Idea #8102
closed[Tools] Monitor running jobs and report when they're running poorly
Description
"Poorly" might mean they've gone unresponsive, they're not making effective use of their compute resources, etc.
This might be a big story that needs to get split up into multiple implementation stories.
Updated by Bryan Cosca about 10 years ago
A couple ideas:
If the job tempfailed, send an email to the person who ran the job saying something like "Hey your job temp failed because of [insert log here]." That way, I could know if I need to cancel that tempfail or let it keep running.
If the job is taking significantly longer than previous attempts, that should be reported as well.

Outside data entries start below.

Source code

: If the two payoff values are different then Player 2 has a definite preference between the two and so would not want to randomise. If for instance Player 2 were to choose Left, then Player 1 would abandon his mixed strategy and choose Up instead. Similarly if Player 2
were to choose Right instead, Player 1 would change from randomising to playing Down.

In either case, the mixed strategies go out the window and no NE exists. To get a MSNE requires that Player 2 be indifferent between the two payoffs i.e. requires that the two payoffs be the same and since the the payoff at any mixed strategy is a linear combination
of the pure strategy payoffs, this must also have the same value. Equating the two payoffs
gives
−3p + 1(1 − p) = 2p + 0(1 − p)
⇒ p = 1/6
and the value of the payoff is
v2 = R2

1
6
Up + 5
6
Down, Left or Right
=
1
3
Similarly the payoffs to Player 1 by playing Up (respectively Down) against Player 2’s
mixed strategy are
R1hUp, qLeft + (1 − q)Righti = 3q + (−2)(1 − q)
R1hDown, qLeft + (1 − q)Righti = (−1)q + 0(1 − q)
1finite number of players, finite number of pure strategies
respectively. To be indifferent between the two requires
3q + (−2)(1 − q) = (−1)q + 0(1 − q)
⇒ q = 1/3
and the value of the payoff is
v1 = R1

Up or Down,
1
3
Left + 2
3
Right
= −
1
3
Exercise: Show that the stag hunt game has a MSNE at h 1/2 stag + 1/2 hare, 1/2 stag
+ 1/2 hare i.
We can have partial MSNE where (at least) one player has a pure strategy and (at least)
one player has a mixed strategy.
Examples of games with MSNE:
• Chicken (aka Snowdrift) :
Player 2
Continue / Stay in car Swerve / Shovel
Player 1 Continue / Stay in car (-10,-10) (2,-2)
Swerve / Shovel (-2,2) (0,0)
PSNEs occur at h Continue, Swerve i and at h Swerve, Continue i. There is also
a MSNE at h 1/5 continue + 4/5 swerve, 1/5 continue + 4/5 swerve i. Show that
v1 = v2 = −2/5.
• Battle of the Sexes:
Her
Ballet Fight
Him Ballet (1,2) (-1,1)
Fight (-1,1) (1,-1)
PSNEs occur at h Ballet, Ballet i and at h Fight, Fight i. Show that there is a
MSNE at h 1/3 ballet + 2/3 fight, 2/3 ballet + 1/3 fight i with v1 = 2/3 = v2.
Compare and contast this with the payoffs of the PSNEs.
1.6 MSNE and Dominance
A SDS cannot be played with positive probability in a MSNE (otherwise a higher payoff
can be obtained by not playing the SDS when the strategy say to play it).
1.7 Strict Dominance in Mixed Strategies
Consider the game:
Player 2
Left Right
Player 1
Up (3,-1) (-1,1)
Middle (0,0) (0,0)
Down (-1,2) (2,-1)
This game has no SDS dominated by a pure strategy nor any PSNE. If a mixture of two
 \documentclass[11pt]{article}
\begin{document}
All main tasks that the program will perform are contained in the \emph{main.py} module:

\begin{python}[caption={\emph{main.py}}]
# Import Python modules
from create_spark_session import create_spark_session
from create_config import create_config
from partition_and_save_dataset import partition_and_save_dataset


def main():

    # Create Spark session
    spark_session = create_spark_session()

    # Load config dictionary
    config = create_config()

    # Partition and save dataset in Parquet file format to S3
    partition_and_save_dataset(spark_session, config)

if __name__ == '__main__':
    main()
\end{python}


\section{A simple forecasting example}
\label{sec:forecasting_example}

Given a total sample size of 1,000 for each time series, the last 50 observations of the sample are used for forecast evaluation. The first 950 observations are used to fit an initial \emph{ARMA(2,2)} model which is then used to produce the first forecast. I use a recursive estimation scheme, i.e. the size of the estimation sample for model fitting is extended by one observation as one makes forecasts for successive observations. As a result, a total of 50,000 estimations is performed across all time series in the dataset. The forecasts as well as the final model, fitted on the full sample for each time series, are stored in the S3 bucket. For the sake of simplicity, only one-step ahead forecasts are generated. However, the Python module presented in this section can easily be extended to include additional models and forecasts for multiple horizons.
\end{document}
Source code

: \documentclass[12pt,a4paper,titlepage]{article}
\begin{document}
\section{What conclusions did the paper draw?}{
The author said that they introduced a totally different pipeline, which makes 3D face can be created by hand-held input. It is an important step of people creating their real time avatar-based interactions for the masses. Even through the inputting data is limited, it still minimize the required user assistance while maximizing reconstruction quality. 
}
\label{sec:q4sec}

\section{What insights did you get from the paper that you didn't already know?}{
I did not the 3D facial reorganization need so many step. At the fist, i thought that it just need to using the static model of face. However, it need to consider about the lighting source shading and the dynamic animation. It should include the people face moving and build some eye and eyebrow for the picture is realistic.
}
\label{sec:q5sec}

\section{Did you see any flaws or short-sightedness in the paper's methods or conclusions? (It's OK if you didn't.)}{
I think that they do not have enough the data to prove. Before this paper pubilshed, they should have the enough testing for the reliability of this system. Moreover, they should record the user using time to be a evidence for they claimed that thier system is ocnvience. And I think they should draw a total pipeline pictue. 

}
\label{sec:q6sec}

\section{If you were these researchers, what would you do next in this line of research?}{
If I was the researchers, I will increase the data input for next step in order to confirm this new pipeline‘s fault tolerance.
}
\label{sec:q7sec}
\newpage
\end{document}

For example, wx7k5-8i9sb-nwzha570z5r07zf took 10.5 hours, and wx7k5-8i9sb-t6d3a3c8d98xwgt is currently taking 20+ hours.
The difference between the two jobs is a small one line change where I change the output file string.
bcosc2@shell:~/hartwig$ git diff 97d0..d6d4 diff --git a/crunch_scripts/sambambamerge.py b/crunch_scripts/sambambamerge.py index e8605d7..feacc12 100755 --- a/crunch_scripts/sambambamerge.py +++ b/crunch_scripts/sambambamerge.py @@ -31,7 +31,7 @@ sambamba_path = "/sambamba_v0.5.8" # 16 cores 60 GB RAM outdir = arvados.crunch.TaskOutputDir() -merge_out = os.path.join(outdir.path, job_key+'_merge.bam') +merge_out = os.path.join(outdir.path, job_key+'.merge.bam') sam_args = [sambamba_path, 'merge', '-t', '16', merge_out] #sam_args = [samtools_path,'merge','-@','16',os.path.join(tmpdir,'NA12878D_HiSeqX_R1.fastq.sam')]
A couple other things to report: are we using swap? Are we not fully utilizing all the cores available? (Things to let the user downsize or upgrade their node specifications)